[nexus] Support Bundle background task #7063

smklein · 2024-11-14T00:32:33Z

PR 4 / ???

Adds a background task to manage support bundle lifecycle, and perform collection

In this PR:

Actually perform the work of collection in a background task
Invoke the API from [sled-agent] Support bundle storage api #6782 to store bundles
Add tests to confirm the background task is working as intended

…lementation

…undle-bg-task

nexus/src/app/background/tasks/support_bundle_collector.rs

papertigers · 2025-01-07T20:06:04Z

nexus/src/app/background/tasks/support_bundle_collector.rs

+    entries.sort_by(|a, b| a.file_name().cmp(&b.file_name()));
+
+    for entry in &entries {
+        // Remove the "/tmp/..." prefix from the path when we're storing it in the


I guess this answers my question about where the tmpdir is being created. What I still don't understand is if that's the best location for them.

Just dug this up from my system which I based on some discussion in chat:

2024-11-04.21:41:38 zfs create -o atime=off -o sync=disabled rpool/faketmpfs 2024-11-04.21:41:56 zfs set quota=20G rpool/faketmpfs 2024-11-04.21:42:39 zfs set mountpoint=/faketmpfs rpool/faketmpfs 2024-11-04.21:43:24 zfs snapshot rpool/faketmpfs@empty

Wondering if we should create a dataset similar to this on the active m.2 device if it's missing at sled-agent startup, or if it's found rewind the snapshot to the empty state.
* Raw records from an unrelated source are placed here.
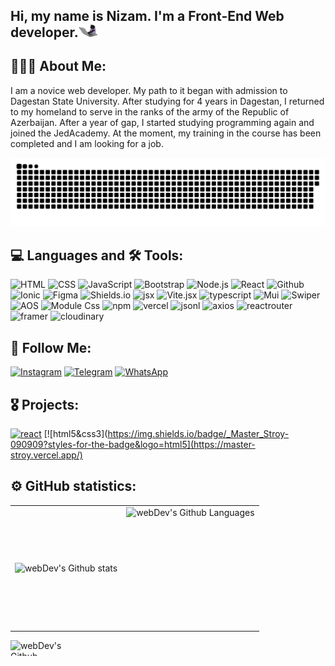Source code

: ## Hi, my name is Nizam. I'm a Front-End Web developer.<img src='./assets/icons/giphy.webp' width='30px'>
<!-- [![Header](https://github.com/NizamSixmetov/NizamSixmetov/blob/main/assets/Shikhmetov_Nizam-removebg-preview-removebg-preview.png)](https://github.com/NizamSixmetov) -->

## 👨🏼‍💻 About Me: 

I am a novice web developer. My path to it began with admission to Dagestan State University. After studying for 4 years in Dagestan, I returned to my homeland to serve in the ranks of the army of the Republic of Azerbaijan. After a year of gap, I started studying programming again and joined the JedAcademy. At the moment, my training in the course has been completed and I am looking for a job.

<p align="center">
 <img width="600" src="./assets/icons/github-snake.svg" alt="snake"/>
</p>

## 💻 Languages and 🛠 Tools:
![HTML](https://img.shields.io/badge/-Html-090909?style=for-the-badge&logo=html5&logoColor=E34F26)
![CSS](https://img.shields.io/badge/-Css-090909?style=for-the-badge&logo=css3&logoColor=1572B6)
![JavaScript](https://img.shields.io/badge/-JavaScript-090909?style=for-the-badge&logo=JavaScript&logoColor=E9D54D)
![Bootstrap](https://img.shields.io/badge/-Bootstrap-090909?style=for-the-badge&logo=bootstrap&logoColor=7952B3)
![Node.js](https://img.shields.io/badge/-Node.js-090909?style=for-the-badge&logo=node.js&logoColor=339933)
![React](https://img.shields.io/badge/-React-090909?style=for-the-badge&logo=react&logoColor=339933)
![Github](https://img.shields.io/badge/-Github-090909?style=for-the-badge&logo=github&logoColor=FFFFF)
![Ionic](https://img.shields.io/badge/-Ionic-090909?style=for-the-badge&logo=ionic)
![Figma](https://img.shields.io/badge/-Figma-090909?style=for-the-badge&logo=figma)
![Shields.io](https://img.shields.io/badge/-Shields.io-090909?style=for-the-badge&logo=shields.io)
![jsx](https://img.shields.io/badge/-jsx-090909?style=for-the-badge&logo=jsx)
![Vite.jsx](https://img.shields.io/badge/-vite-090909?style=for-the-badge&logo=vite)
![typescript](https://img.shields.io/badge/-typescript-090909?style=for-the-badge&logo=typescript&logoColor=3178C6)
![Mui](https://img.shields.io/badge/-mui-090909?style=for-the-badge&logo=mui)
![Swiper](https://img.shields.io/badge/-swiper-090909?style=for-the-badge&logo=swiper&logoColor=6332F6)
![AOS](https://img.shields.io/badge/-aos-090909?style=for-the-badge&logo=dask&logoColor=FC6E6B)
![Module Css](https://img.shields.io/badge/-css_modules-090909?style=for-the-badge&logo=cssmodules&logoColor=fffff)
![npm](https://img.shields.io/badge/-npm-090909?style=for-the-badge&logo=npm)
![vercel](https://img.shields.io/badge/-vercel-090909?style=for-the-badge&logo=vercel&logoColor=9B2321)
![jsonl](https://img.shields.io/badge/-json_server-090909?style=for-the-badge&logo=json&logoColor=007531)
![axios](https://img.shields.io/badge/-axios-090909?style=for-the-badge&logo=axios&logoColor=5A29E4)
![reactrouter](https://img.shields.io/badge/-react_router-090909?style=for-the-badge&logo=reactrouter)
![framer](https://img.shields.io/badge/-framer-090909?style=for-the-badge&logo=framer&logoColor=0055FF)
![cloudinary](https://img.shields.io/badge/-cloudinary-090909?style=for-the-badge&logo=cloudinary&logoColor=3448C5)

## 🤝 Follow Me:
[![Instagram](https://img.shields.io/badge/-Instagram-090909?style=for-the-badge&logo=Instagram)](https://www.instagram.com/shikhmetov_/?igshid=OGQ5ZDc2ODk2ZA%3D%3D)
[![Telegram](https://img.shields.io/badge/-Telegram-090909?style=for-the-badge&logo=Telegram)](https://t.me/shikhmetov)
[![WhatsApp](https://img.shields.io/badge/-WhatsApp-090909?style=for-the-badge&logo=WhatsApp)](https://wa.me/994507530862)

## 🎖️ Projects:
[![react](https://img.shields.io/badge/_Afn_Transport-090909?styles-for-the-badge&logo=react)](https://afn-transport.vercel.app/)
[![html5&css3](https://img.shields.io/badge/_Master_Stroy-090909?styles-for-the-badge&logo=html5](https://master-stroy.vercel.app/)

## ⚙️ GitHub statistics:

<table>
  <tr>
    <td>
      <img align="left" src="https://camo.githubusercontent.com/f6c1da3e78e4568d870a52e1f93766933f2e8139dc6a21d8995c1cbc191c21a7/687474703a2f2f6769746875622d726561646d652d73747265616b2d73746174732e6865726f6b756170702e636f6d3f757365723d4e697a616d5369786d65746f76267468656d653d6461726b266261636b67726f756e643d303030303030" alt="webDev's Github stats" />
    </td>
    <td>
        <img height="195px" align="right" alt="webDev's Github Languages" src="https://github-readme-stats-sigma-five.vercel.app/api/top-langs/?username=NizamSixmetov&layout=compact&theme=vision-friendly-dark" />
    </td>
  </tr>
</table>
<img height="25px" width="90px" align="left" alt="webDev's Github Languages" src="https://api.visitorbadge.io/api/visitors?path=https%3A%2F%2Fgithub.com%2FNizamSixmetov&countColor=%23263759" />


<!-- My personal information -->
Maybe @jclulow or @davepacheco could weigh in on this (which is where I think I got the above from) vs storing the temporary bundle collection in /tmp where we may have limited memory due to the VMM reservoir and control plane processes. Or perhaps I am being overly cautious...

Sorry, I'm not to speed on any of this so I'm not sure what to suggest, but I'm happy to talk through it if it's helpful. Generally I avoid using /tmp/tmpfs for just about anything. When figuring out where to store stuff I think about what data's being stored, how big it might be, and what its lifecycle is (i.e., how do we make sure we don't leak it, does it need to survive reboot, can it become incorrect or inconsistent with some other copies, etc.) to figure out where it should go. I'm not sure how helpful that is but I'm happy to talk through it if that's useful!
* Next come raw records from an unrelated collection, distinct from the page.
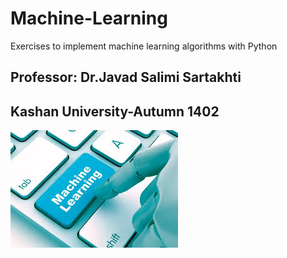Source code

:# Machine-Learning
Exercises to implement machine learning algorithms with Python
## Professor: Dr.Javad Salimi Sartakhti
## Kashan University-Autumn 1402
<img src="docs/images/ml.jpg" />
This was covered a bit in https://rfd.shared.oxide.computer/rfd/0496#_storage

this RFD proposes storing support bundles within the Nexus zone filesystem during collection, but transferring them into a dataset within a dedicated U.2 while the bundle is active, and accessible for download by the Nexus API.

That was my intent, at least - that this data would go through the following steps:

Collected into the Nexus transient zone filesystem (limited to one bundle at a time, thanks to the structure of this background task).

Aggregated into a zipfile by the Nexus collection task.

Transferred to a U.2, which may be running on a separate sled from Nexus entirely. It's only at this point that the bundle is made "active" and is durable.

I do think it's a mistake for this to be using /tmp -- this code is running in a Nexus zone, so I think I need to be using /var/tmp to actually be using that transient zone storage, which was my goal, rather than using a RAM-backed filesystem.

That all makes sense I think. The only catch with the root filesystem is that it will disappear if the system reboots and then there might be some database-level thing to clean up (e.g., mark the bundle failed? I don't know).

That all makes sense I think. The only catch with the root filesystem is that it will disappear if the system reboots and then there might be some database-level thing to clean up (e.g., mark the bundle failed? I don't know).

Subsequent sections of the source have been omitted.